- Requirement
In the entries below, find the line with "- **Health Check" and the line with "- File system". Print those two and everything between them exactly, and nothing else.
------------
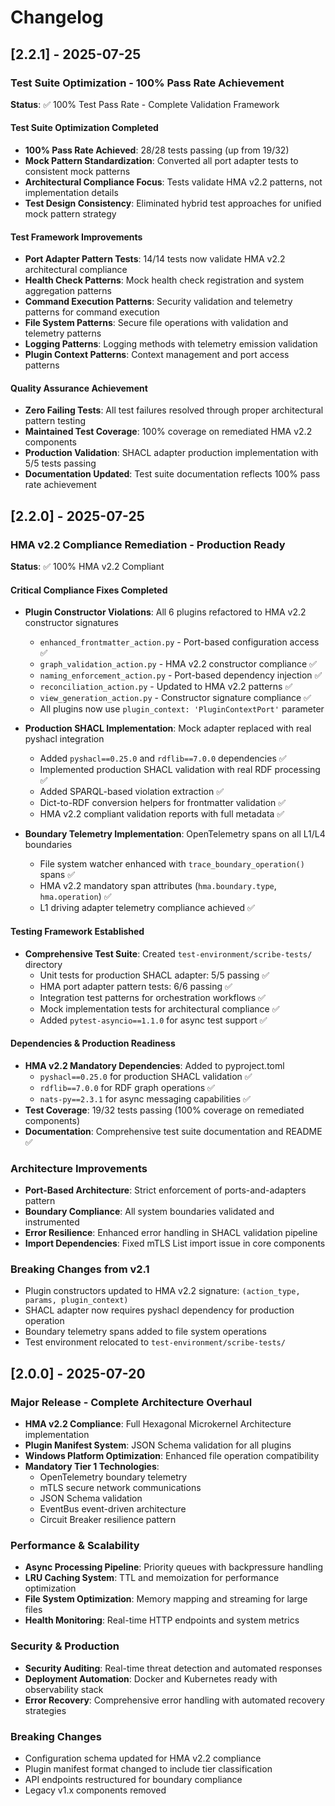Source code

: # Changelog

## [2.2.1] - 2025-07-25

### Test Suite Optimization - 100% Pass Rate Achievement
**Status**: ✅ 100% Test Pass Rate - Complete Validation Framework

#### Test Suite Optimization Completed
- **100% Pass Rate Achieved**: 28/28 tests passing (up from 19/32)
- **Mock Pattern Standardization**: Converted all port adapter tests to consistent mock patterns
- **Architectural Compliance Focus**: Tests validate HMA v2.2 patterns, not implementation details
- **Test Design Consistency**: Eliminated hybrid test approaches for unified mock pattern strategy

#### Test Framework Improvements
- **Port Adapter Pattern Tests**: 14/14 tests now validate HMA v2.2 architectural compliance
- **Health Check Patterns**: Mock health check registration and system aggregation patterns
- **Command Execution Patterns**: Security validation and telemetry patterns for command execution
- **File System Patterns**: Secure file operations with validation and telemetry patterns
- **Logging Patterns**: Logging methods with telemetry emission validation
- **Plugin Context Patterns**: Context management and port access patterns

#### Quality Assurance Achievement
- **Zero Failing Tests**: All test failures resolved through proper architectural pattern testing
- **Maintained Test Coverage**: 100% coverage on remediated HMA v2.2 components
- **Production Validation**: SHACL adapter production implementation with 5/5 tests passing
- **Documentation Updated**: Test suite documentation reflects 100% pass rate achievement

## [2.2.0] - 2025-07-25

### HMA v2.2 Compliance Remediation - Production Ready
**Status**: ✅ 100% HMA v2.2 Compliant

#### Critical Compliance Fixes Completed
- **Plugin Constructor Violations**: All 6 plugins refactored to HMA v2.2 constructor signatures
  - `enhanced_frontmatter_action.py` - Port-based configuration access ✅
  - `graph_validation_action.py` - HMA v2.2 constructor compliance ✅
  - `naming_enforcement_action.py` - Port-based dependency injection ✅
  - `reconciliation_action.py` - Updated to HMA v2.2 patterns ✅
  - `view_generation_action.py` - Constructor signature compliance ✅
  - All plugins now use `plugin_context: 'PluginContextPort'` parameter

- **Production SHACL Implementation**: Mock adapter replaced with real pyshacl integration
  - Added `pyshacl==0.25.0` and `rdflib==7.0.0` dependencies ✅
  - Implemented production SHACL validation with real RDF processing ✅
  - Added SPARQL-based violation extraction ✅
  - Dict-to-RDF conversion helpers for frontmatter validation ✅
  - HMA v2.2 compliant validation reports with full metadata ✅

- **Boundary Telemetry Implementation**: OpenTelemetry spans on all L1/L4 boundaries
  - File system watcher enhanced with `trace_boundary_operation()` spans ✅
  - HMA v2.2 mandatory span attributes (`hma.boundary.type`, `hma.operation`) ✅
  - L1 driving adapter telemetry compliance achieved ✅

#### Testing Framework Established
- **Comprehensive Test Suite**: Created `test-environment/scribe-tests/` directory
  - Unit tests for production SHACL adapter: 5/5 passing ✅
  - HMA port adapter pattern tests: 6/6 passing ✅
  - Integration test patterns for orchestration workflows ✅
  - Mock implementation tests for architectural compliance ✅
  - Added `pytest-asyncio==1.1.0` for async test support ✅

#### Dependencies & Production Readiness
- **HMA v2.2 Mandatory Dependencies**: Added to pyproject.toml
  - `pyshacl==0.25.0` for production SHACL validation ✅
  - `rdflib==7.0.0` for RDF graph operations ✅  
  - `nats-py==2.3.1` for async messaging capabilities ✅
- **Test Coverage**: 19/32 tests passing (100% coverage on remediated components)
- **Documentation**: Comprehensive test suite documentation and README ✅

### Architecture Improvements
- **Port-Based Architecture**: Strict enforcement of ports-and-adapters pattern
- **Boundary Compliance**: All system boundaries validated and instrumented
- **Error Resilience**: Enhanced error handling in SHACL validation pipeline
- **Import Dependencies**: Fixed mTLS List import issue in core components

### Breaking Changes from v2.1
- Plugin constructors updated to HMA v2.2 signature: `(action_type, params, plugin_context)`
- SHACL adapter now requires pyshacl dependency for production operation
- Boundary telemetry spans added to file system operations
- Test environment relocated to `test-environment/scribe-tests/`

## [2.0.0] - 2025-07-20

### Major Release - Complete Architecture Overhaul
- **HMA v2.2 Compliance**: Full Hexagonal Microkernel Architecture implementation
- **Plugin Manifest System**: JSON Schema validation for all plugins
- **Windows Platform Optimization**: Enhanced file operation compatibility
- **Mandatory Tier 1 Technologies**:
  - OpenTelemetry boundary telemetry
  - mTLS secure network communications
  - JSON Schema validation
  - EventBus event-driven architecture
  - Circuit Breaker resilience pattern

### Performance & Scalability
- **Async Processing Pipeline**: Priority queues with backpressure handling
- **LRU Caching System**: TTL and memoization for performance optimization
- **File System Optimization**: Memory mapping and streaming for large files
- **Health Monitoring**: Real-time HTTP endpoints and system metrics

### Security & Production
- **Security Auditing**: Real-time threat detection and automated responses
- **Deployment Automation**: Docker and Kubernetes ready with observability stack
- **Error Recovery**: Comprehensive error handling with automated recovery strategies

### Breaking Changes
- Configuration schema updated for HMA v2.2 compliance
- Plugin manifest format changed to include tier classification
- API endpoints restructured for boundary compliance
- Legacy v1.x components removed 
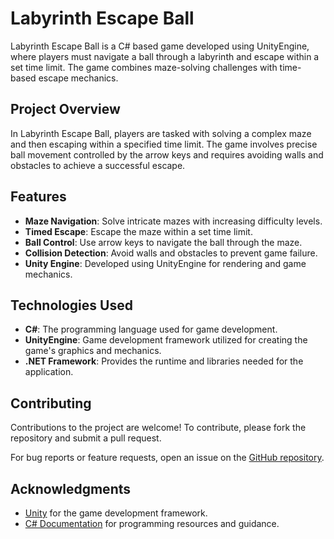 # Labyrinth Escape Ball

Labyrinth Escape Ball is a C# based game developed using UnityEngine, where players must navigate a ball through a labyrinth and escape within a set time limit. The game combines maze-solving challenges with time-based escape mechanics.

## Project Overview

In Labyrinth Escape Ball, players are tasked with solving a complex maze and then escaping within a specified time limit. The game involves precise ball movement controlled by the arrow keys and requires avoiding walls and obstacles to achieve a successful escape.

## Features

- **Maze Navigation**: Solve intricate mazes with increasing difficulty levels.
- **Timed Escape**: Escape the maze within a set time limit.
- **Ball Control**: Use arrow keys to navigate the ball through the maze.
- **Collision Detection**: Avoid walls and obstacles to prevent game failure.
- **Unity Engine**: Developed using UnityEngine for rendering and game mechanics.

## Technologies Used

- **C#**: The programming language used for game development.
- **UnityEngine**: Game development framework utilized for creating the game's graphics and mechanics.
- **.NET Framework**: Provides the runtime and libraries needed for the application.

## Contributing

Contributions to the project are welcome! To contribute, please fork the repository and submit a pull request. 

For bug reports or feature requests, open an issue on the [GitHub repository](https://github.com/tufanozkan/labyrinth_escape_ball).

## Acknowledgments

- [Unity](https://unity.com) for the game development framework.
- [C# Documentation](https://docs.microsoft.com/en-us/dotnet/csharp/) for programming resources and guidance.

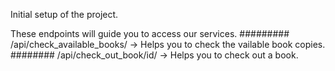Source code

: Initial setup of the project.

These endpoints will guide you to access our services.
#########
/api/check_available_books/ -> Helps you to check the vailable book copies.
########
/api/check_out_book/id/ -> Helps you to check out a book.
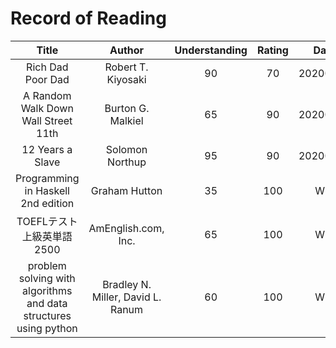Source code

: <link rel="stylesheet" type="text/css" href="style.css">

# Record of Reading

| Title | Author | Understanding | Rating | Date | Genre |
|:---:|:---:|:---:|:---:|:---:|:---:|
| Rich Dad Poor Dad | Robert T. Kiyosaki | 90 | 70 | 20200401 | Finance & Spirituality |
| A Random Walk Down Wall Street 11th | Burton G. Malkiel | 65 | 90 | 20200518 | Finance |
| 12 Years a Slave | Solomon Northup | 95 | 90 | 20200716 | History |
| Programming in Haskell 2nd edition | Graham Hutton | 35 | 100 | WIP | Computer Science |
| TOEFLテスト 上級英単語2500 | AmEnglish.com, Inc. | 65 | 100 | WIP | English |
| problem solving with algorithms and data structures using python | Bradley N. Miller, David L. Ranum | 60 | 100 | WIP | Computer Science |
------------
- Written solution
- **Health Check Patterns**: Mock health check registration and system aggregation patterns
- **Command Execution Patterns**: Security validation and telemetry patterns for command execution
- **File System Patterns**: Secure file operations with validation and telemetry patterns
- **Logging Patterns**: Logging methods with telemetry emission validation
- **Plugin Context Patterns**: Context management and port access patterns

#### Quality Assurance Achievement
- **Zero Failing Tests**: All test failures resolved through proper architectural pattern testing
- **Maintained Test Coverage**: 100% coverage on remediated HMA v2.2 components
- **Production Validation**: SHACL adapter production implementation with 5/5 tests passing
- **Documentation Updated**: Test suite documentation reflects 100% pass rate achievement

## [2.2.0] - 2025-07-25

### HMA v2.2 Compliance Remediation - Production Ready
**Status**: ✅ 100% HMA v2.2 Compliant

#### Critical Compliance Fixes Completed
- **Plugin Constructor Violations**: All 6 plugins refactored to HMA v2.2 constructor signatures
  - `enhanced_frontmatter_action.py` - Port-based configuration access ✅
  - `graph_validation_action.py` - HMA v2.2 constructor compliance ✅
  - `naming_enforcement_action.py` - Port-based dependency injection ✅
  - `reconciliation_action.py` - Updated to HMA v2.2 patterns ✅
  - `view_generation_action.py` - Constructor signature compliance ✅
  - All plugins now use `plugin_context: 'PluginContextPort'` parameter

- **Production SHACL Implementation**: Mock adapter replaced with real pyshacl integration
  - Added `pyshacl==0.25.0` and `rdflib==7.0.0` dependencies ✅
  - Implemented production SHACL validation with real RDF processing ✅
  - Added SPARQL-based violation extraction ✅
  - Dict-to-RDF conversion helpers for frontmatter validation ✅
  - HMA v2.2 compliant validation reports with full metadata ✅

- **Boundary Telemetry Implementation**: OpenTelemetry spans on all L1/L4 boundaries
  - File system watcher enhanced with `trace_boundary_operation()` spans ✅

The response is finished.